__Listed entries__:
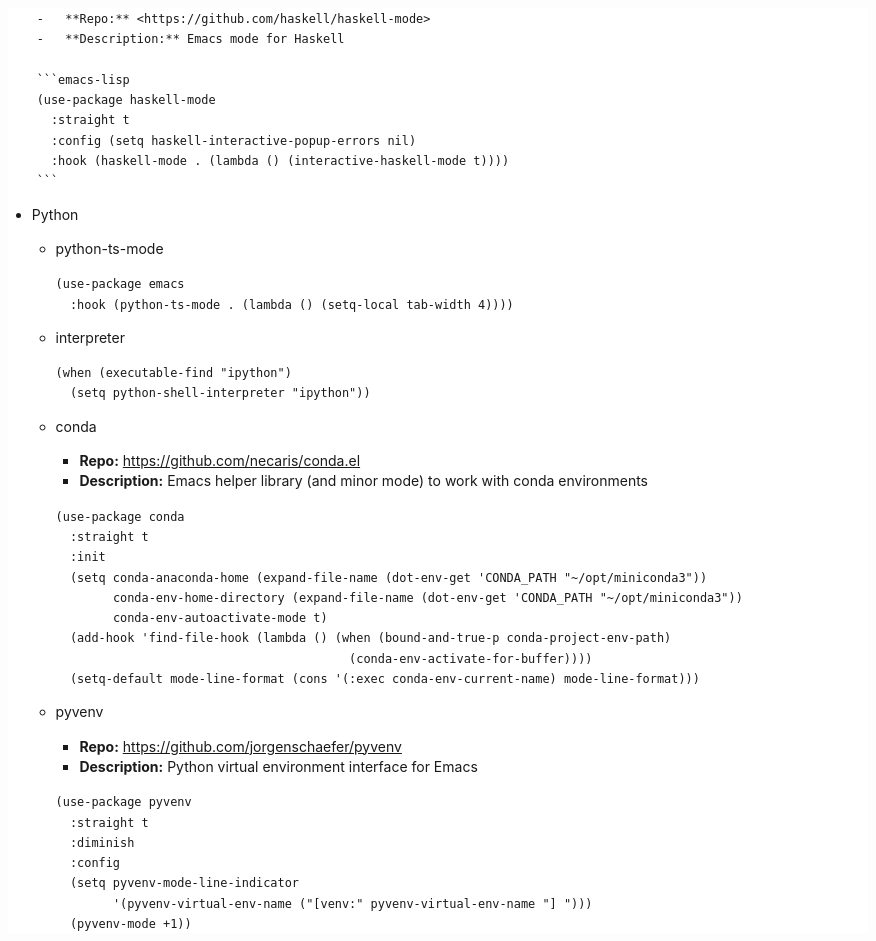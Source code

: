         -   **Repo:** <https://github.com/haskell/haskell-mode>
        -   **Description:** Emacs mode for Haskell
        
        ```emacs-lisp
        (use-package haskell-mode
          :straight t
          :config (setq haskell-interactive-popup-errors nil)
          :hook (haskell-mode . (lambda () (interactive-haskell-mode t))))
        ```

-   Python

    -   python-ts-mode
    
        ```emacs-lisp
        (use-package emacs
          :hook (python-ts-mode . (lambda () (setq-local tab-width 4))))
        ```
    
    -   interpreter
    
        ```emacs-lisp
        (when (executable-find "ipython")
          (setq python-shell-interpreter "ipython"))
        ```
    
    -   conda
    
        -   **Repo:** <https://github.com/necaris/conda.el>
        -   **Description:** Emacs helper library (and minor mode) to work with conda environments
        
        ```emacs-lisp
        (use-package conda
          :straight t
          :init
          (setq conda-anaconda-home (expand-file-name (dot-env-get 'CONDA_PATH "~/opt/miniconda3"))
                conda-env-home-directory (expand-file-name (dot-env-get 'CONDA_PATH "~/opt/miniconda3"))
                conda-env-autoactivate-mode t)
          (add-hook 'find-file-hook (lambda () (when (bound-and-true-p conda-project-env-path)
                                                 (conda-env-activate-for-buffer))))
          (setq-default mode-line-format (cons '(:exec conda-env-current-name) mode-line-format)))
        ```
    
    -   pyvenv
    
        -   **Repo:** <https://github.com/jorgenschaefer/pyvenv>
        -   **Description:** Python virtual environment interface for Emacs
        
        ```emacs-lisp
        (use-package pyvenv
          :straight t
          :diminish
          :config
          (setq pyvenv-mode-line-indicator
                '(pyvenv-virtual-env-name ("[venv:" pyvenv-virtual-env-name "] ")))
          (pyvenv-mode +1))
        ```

__Task goal__:
Repeat the records verbatim, excluding pictures.

__Task output__:
Source code

:         -   **Repo:** <https://github.com/haskell/haskell-mode>
        -   **Description:** Emacs mode for Haskell
        
        ```emacs-lisp
        (use-package haskell-mode
          :straight t
          :config (setq haskell-interactive-popup-errors nil)
          :hook (haskell-mode . (lambda () (interactive-haskell-mode t))))
        ```

-   Python

    -   python-ts-mode
    
        ```emacs-lisp
        (use-package emacs
          :hook (python-ts-mode . (lambda () (setq-local tab-width 4))))
        ```
    
    -   interpreter
    
        ```emacs-lisp
        (when (executable-find "ipython")
          (setq python-shell-interpreter "ipython"))
        ```
    
    -   conda
    
        -   **Repo:** <https://github.com/necaris/conda.el>
        -   **Description:** Emacs helper library (and minor mode) to work with conda environments
        
        ```emacs-lisp
        (use-package conda
          :straight t
          :init
          (setq conda-anaconda-home (expand-file-name (dot-env-get 'CONDA_PATH "~/opt/miniconda3"))
                conda-env-home-directory (expand-file-name (dot-env-get 'CONDA_PATH "~/opt/miniconda3"))
                conda-env-autoactivate-mode t)
          (add-hook 'find-file-hook (lambda () (when (bound-and-true-p conda-project-env-path)
                                                 (conda-env-activate-for-buffer))))
          (setq-default mode-line-format (cons '(:exec conda-env-current-name) mode-line-format)))
        ```
    
    -   pyvenv
    
        -   **Repo:** <https://github.com/jorgenschaefer/pyvenv>
        -   **Description:** Python virtual environment interface for Emacs
        
        ```emacs-lisp
        (use-package pyvenv
          :straight t
          :diminish
          :config
          (setq pyvenv-mode-line-indicator
                '(pyvenv-virtual-env-name ("[venv:" pyvenv-virtual-env-name "] ")))
          (pyvenv-mode +1))
        ```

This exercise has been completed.